Document images with source code:
•••••

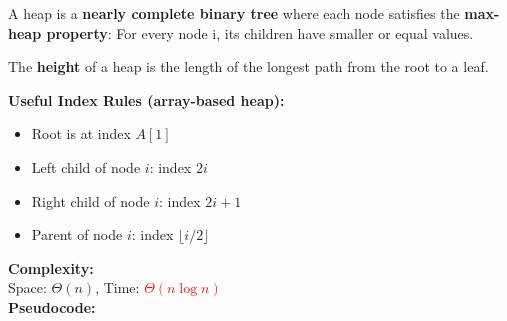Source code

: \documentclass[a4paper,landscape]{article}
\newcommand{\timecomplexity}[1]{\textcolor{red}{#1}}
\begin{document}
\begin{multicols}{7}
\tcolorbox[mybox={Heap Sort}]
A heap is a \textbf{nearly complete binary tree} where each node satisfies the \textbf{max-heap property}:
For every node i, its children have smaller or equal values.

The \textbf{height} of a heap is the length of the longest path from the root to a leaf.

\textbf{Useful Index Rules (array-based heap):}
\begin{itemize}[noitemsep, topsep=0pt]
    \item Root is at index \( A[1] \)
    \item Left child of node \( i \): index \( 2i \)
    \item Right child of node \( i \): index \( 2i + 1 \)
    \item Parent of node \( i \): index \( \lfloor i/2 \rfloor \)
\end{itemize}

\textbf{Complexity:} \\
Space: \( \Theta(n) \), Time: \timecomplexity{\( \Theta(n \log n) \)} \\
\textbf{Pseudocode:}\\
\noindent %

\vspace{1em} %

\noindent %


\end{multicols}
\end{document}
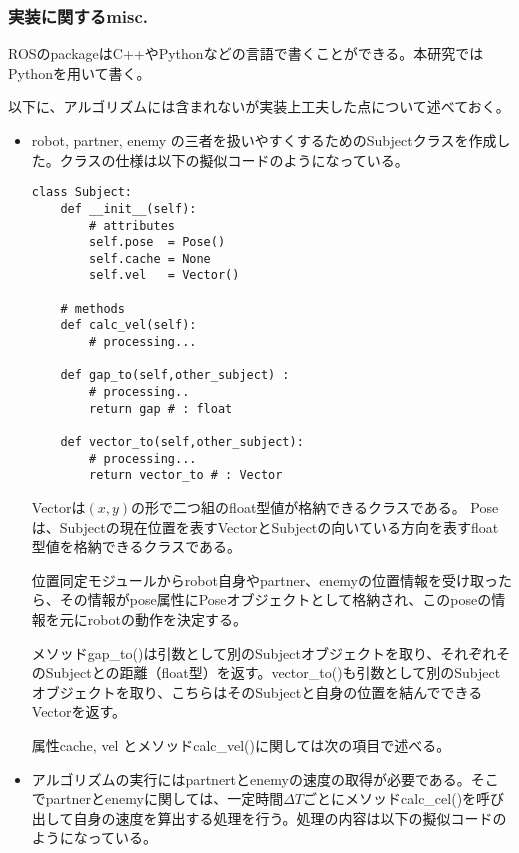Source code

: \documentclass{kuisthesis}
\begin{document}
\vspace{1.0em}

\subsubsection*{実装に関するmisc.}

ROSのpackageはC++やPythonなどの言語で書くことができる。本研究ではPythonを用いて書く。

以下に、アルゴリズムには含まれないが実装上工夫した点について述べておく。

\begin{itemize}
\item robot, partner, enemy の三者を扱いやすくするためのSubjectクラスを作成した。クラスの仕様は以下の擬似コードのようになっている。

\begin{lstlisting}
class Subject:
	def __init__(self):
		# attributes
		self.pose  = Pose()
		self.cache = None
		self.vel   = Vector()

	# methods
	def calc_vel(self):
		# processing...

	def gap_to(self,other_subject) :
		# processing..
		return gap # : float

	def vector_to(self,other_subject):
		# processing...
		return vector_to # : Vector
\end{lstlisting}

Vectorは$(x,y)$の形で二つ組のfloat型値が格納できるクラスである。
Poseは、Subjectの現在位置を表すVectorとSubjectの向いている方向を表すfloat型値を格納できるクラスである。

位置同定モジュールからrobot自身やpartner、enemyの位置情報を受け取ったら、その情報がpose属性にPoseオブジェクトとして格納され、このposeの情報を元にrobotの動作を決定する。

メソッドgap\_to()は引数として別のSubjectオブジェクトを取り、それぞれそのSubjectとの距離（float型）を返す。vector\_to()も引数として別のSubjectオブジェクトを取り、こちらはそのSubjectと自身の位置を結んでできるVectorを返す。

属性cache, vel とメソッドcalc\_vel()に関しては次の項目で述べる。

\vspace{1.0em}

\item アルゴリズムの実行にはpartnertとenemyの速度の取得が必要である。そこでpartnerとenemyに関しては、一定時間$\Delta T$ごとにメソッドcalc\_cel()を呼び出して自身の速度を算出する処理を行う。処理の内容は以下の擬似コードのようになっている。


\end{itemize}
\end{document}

•••••

### Exercise requirements
From the records above, write out exactly the lines that begin at the line with "root to a leaf." and end at the line with "ROSのpackageはC+". Pictures must not appear in the output.

### Answer to this exercise
The \textbf{height} of a heap is the length of the longest path from the root to a leaf.

\textbf{Useful Index Rules (array-based heap):}
\begin{itemize}[noitemsep, topsep=0pt]
    \item Root is at index \( A[1] \)
    \item Left child of node \( i \): index \( 2i \)
    \item Right child of node \( i \): index \( 2i + 1 \)
    \item Parent of node \( i \): index \( \lfloor i/2 \rfloor \)
\end{itemize}

\textbf{Complexity:} \\
Space: \( \Theta(n) \), Time: \timecomplexity{\( \Theta(n \log n) \)} \\
\textbf{Pseudocode:}\\
\noindent %

\vspace{1em} %

\noindent %


\end{multicols}
\end{document}
Source code

: \documentclass{kuisthesis}
\begin{document}
\vspace{1.0em}

\subsubsection*{実装に関するmisc.}

ROSのpackageはC++やPythonなどの言語で書くことができる。本研究ではPythonを用いて書く。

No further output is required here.